De fato. Eu Vi o Mundo não se trata de uma enciclopédia. É mais um diário de bordo das viagens de uma turma que, da lama ao caos e do caos à lama, desorganizou um modelo preestabelecido de cultura pop industrial para reorganizar as próprias referências regionais e globais.

Para tentar compreender o que significou não só o manguebeat mas todo o cenário que propiciou estas mudanças, melhor recorrer a Chico Science. No documentário O Mundo É uma Cabeça, registro certeiro do manguebeat por Bidu Queiroz e Cláudio Barroso, Science afirma: "É uma história que poderia ter saído de qualquer outro lugar do mundo. Mas saiu daqui." Science ainda conclui: "Recife é um lugar como qualquer outro."

Ou não. Isso ficou claro no dia em que os recifenses acordaram com a pecha de viverem na "na quarta pior cidade do mundo", segundo dados oficiais. Era mudar de lugar. Ou mudar o lugar. "E nós tínhamos de começar a fazer alguma coisa. Tudo foi se misturando. Movimentos de rua, hip hop, rap, maracatu, coco, artes plásticas, teatro, cinema. Estava tudo ligado. Recife não é como São Paulo. É muito menor e todos se conhecem. Por isso, todos acabam trabalhando nos projetos de outros amigos. É o que nós chamamos de "brodagem". E foi na brodagem que esta mudança se deu", comenta Jordão, que fotografou os bastidores de shows memoráveis de Science e Nação Zumbi, do mundo livre s/a, de festivais como o Abril pro Rock, dos primeiros filmes produzidos por cineastas que hoje ganham festivais mundo afora.
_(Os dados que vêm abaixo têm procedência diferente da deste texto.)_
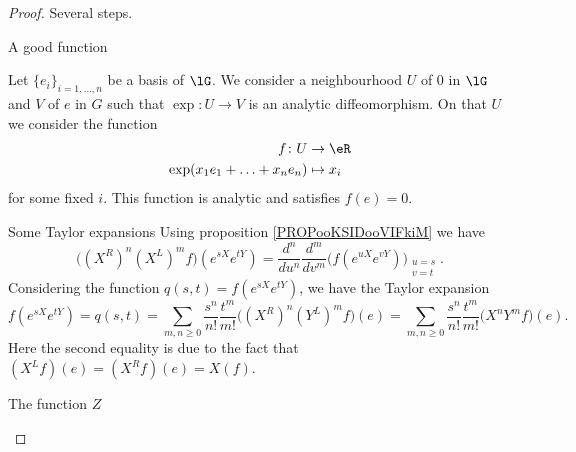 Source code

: \begin{proof}
    Several steps.
    \begin{subproof}
        \item[A good function]
        
            Let \( \{ e_i \}_{i=1,\ldots, n}\) be a basis of \( \lG\). We consider a neighbourhood \( U\) of \( 0\) in \( \lG\) and \( V\) of \( e\) in \( G\) such that \( \exp\colon U\to V\) is an analytic diffeomorphism. On that \( U\) we consider the function
            \begin{equation}
                \begin{aligned}
                    f\colon U&\to \eR \\
                    \exp(x_1e_1+\ldots +x_ne_n)&\mapsto x_i 
                \end{aligned}
            \end{equation}
            for some fixed \( i\). This function is analytic and satisfies \( f(e)=0\). 
        \item[Some Taylor expansions] 
            Using proposition \ref{PROPooKSIDooVIFkiM} we have
            \begin{equation}
                \big( (X^R)^n(X^L)^mf \big)( e^{sX} e^{tY})=\frac{ d^n }{ du^n }\frac{ d^m }{ dv^m }\big( f( e^{uX} e^{vY}) \big)_{\substack{u=s\\v=t}}.
            \end{equation}
            Considering the function \( q(s,t)=f( e^{sX} e^{tY})\), we have the Taylor expansion
            \begin{equation}        \label{EQooNBOIooRxlZmP}
                f( e^{sX} e^{tY})=q(s,t)=\sum_{m,n\geq 0}\frac{ s^n }{ n! }\frac{ t^m }{ m! }\big( (X^R)^n(Y^L)^mf \big)(e)=\sum_{m,n\geq 0}\frac{ s^n }{ n! }\frac{ t^m }{ m! }\big( X^nY^mf \big)(e).
            \end{equation}
            Here the second equality is due to the fact that \( (X^Lf)(e)=(X^Rf)(e)=X(f)\).

        \item[The function \( Z\)]


\end{subproof}
\end{proof}

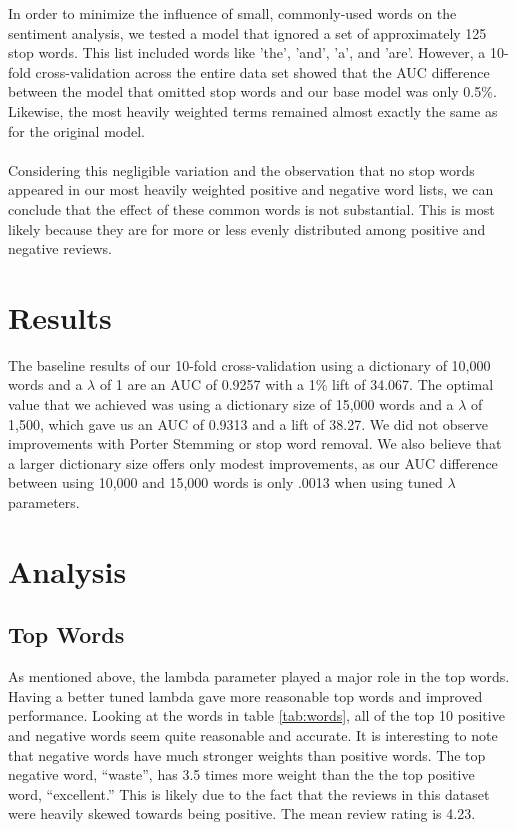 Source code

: \documentclass{article}
\begin{document}
In order to minimize the influence of small, commonly-used words on the sentiment analysis, we tested a model that ignored a set of approximately 125 stop words. This list included words like 'the', 'and', 'a', and 'are'. However, a 10-fold cross-validation across the entire data set showed that the AUC difference between the model that omitted stop words and our base model was only 0.5\%. Likewise, the most heavily weighted terms remained almost exactly the same as for the original model.
\\\\Considering this negligible variation and the observation that no stop words appeared in our most heavily weighted positive and negative word lists, we can conclude that the effect of these common words is not substantial. This is most likely because they are for more or less evenly distributed among positive and negative reviews.


\section{Results}
The baseline results of our 10-fold cross-validation using a dictionary of 10,000 words and a $\lambda$ of 1 are an AUC of 0.9257 with a 1\% lift of 34.067. The optimal value that we achieved was using a dictionary size of 15,000 words and a $\lambda$ of 1,500, which gave us an AUC of 0.9313 and a lift of 38.27. We did not observe improvements with Porter Stemming or stop word removal. We also believe that a larger dictionary size offers only modest improvements, as our AUC difference between using 10,000 and 15,000 words is only .0013 when using tuned $\lambda$ parameters.


\section{Analysis}
\subsection{Top Words}
As mentioned above, the lambda parameter played a major role in the top words. Having a better tuned lambda gave more reasonable top words and improved performance. Looking at the words in table \ref{tab:words}, all of the top 10 positive and negative words seem quite reasonable and accurate. It is interesting to note that negative words have much stronger weights than positive words. The top negative word, ``waste'', has 3.5 times more weight than the the top positive word, ``excellent.'' This is likely due to the fact that the reviews in this dataset were heavily skewed towards being positive. The mean review rating is 4.23. 
\end{document}
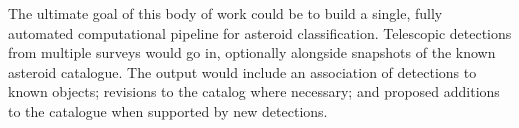 The ultimate goal of this body of work could be to build a single, fully automated computational pipeline for asteroid classification.
Telescopic detections from multiple surveys would go in, optionally alongside snapshots of the known asteroid catalogue.
The output would include an association of detections to known objects; revisions to the catalog where necessary; 
and proposed additions to the catalogue when supported by new detections. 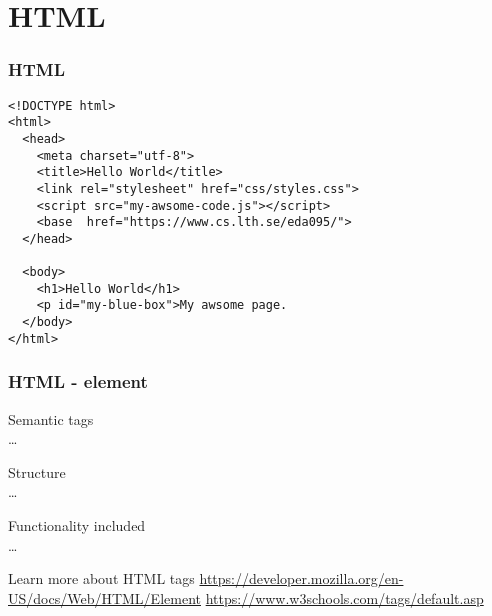 \section{HTML}

\begin{frame}[fragile]
\frametitle{HTML}
\begin{lstlisting}[style=htmlcssjs]
<!DOCTYPE html>
<html>
  <head>
    <meta charset="utf-8">
    <title>Hello World</title>
    <link rel="stylesheet" href="css/styles.css">
    <script src="my-awsome-code.js"></script>
    <base  href="https://www.cs.lth.se/eda095/">
  </head>

  <body>
    <h1>Hello World</h1>
    <p id="my-blue-box">My awsome page.
  </body>
</html>
\end{lstlisting}
\end{frame}

\begin{frame}[fragile]
\frametitle{HTML - element}

Semantic tags\\
\ldots
\bigskip

Structure\\
\ldots
\bigskip

Functionality included\\
\ldots
\bigskip
\color{structure}

Learn more about HTML tags \url{https://developer.mozilla.org/en-US/docs/Web/HTML/Element}
\url{https://www.w3schools.com/tags/default.asp}
\end{frame}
Organizar esta iconografia não foi tarefa fácil. Assim como o caldeirão cultural que serviu de base sólida, mas maleável para os artistas pernambucanos nestas duas décadas, Eu Vi o Mundo parte da geografia tão peculiar do Recife para explicar o todo. "A idéia surgiu para podermos trazer à tona todo o material que guardamos. E precisávamos situar este movimento geograficamente. Recife é uma cidade que está entre dois trópicos, em uma área grande de manguezal. Temos o maior manguezal urbano do Brasil. E foi no mangue que tudo começou", explica Roberta.

A partir da geografia, torna-se difícil estabelecer fronteiras entre as áreas. É a sinergia, o encontro das águas e dos cérebros que tornam o Recife um ecossistema único. "Está tudo ligado. Mesmo quem saiu daqui continua muito próximo, trabalhando junto. Um músico faz a trilha sonora para um filme. Um diretor atua no filme de outro. Um artista plástico faz a cenografia de um filme ou um clipe. Um ator de um grupo de teatro atua nesses filmes . Esta brodagem garante à cidade uma cena muito coesa", acrescenta Jordão.

Foi exatamente a fusão dessas várias artes que tirou o Recife do marasmo criativo em que a cidade, outrora tão movimentada, encontrava-se desde os anos 70. Como o próprio manifesto Caranguejos com Cérebro afirmava, era necessário desobstruir as artérias recifenses, tão congestionadas por um dito progresso que soterrava seus mangues e sua diversidade ambiental e cultural. Um choque rápido e certeiro devolveu à vida o coração da cultura popular pernambucana e agora ganha o devido registro fotográfico.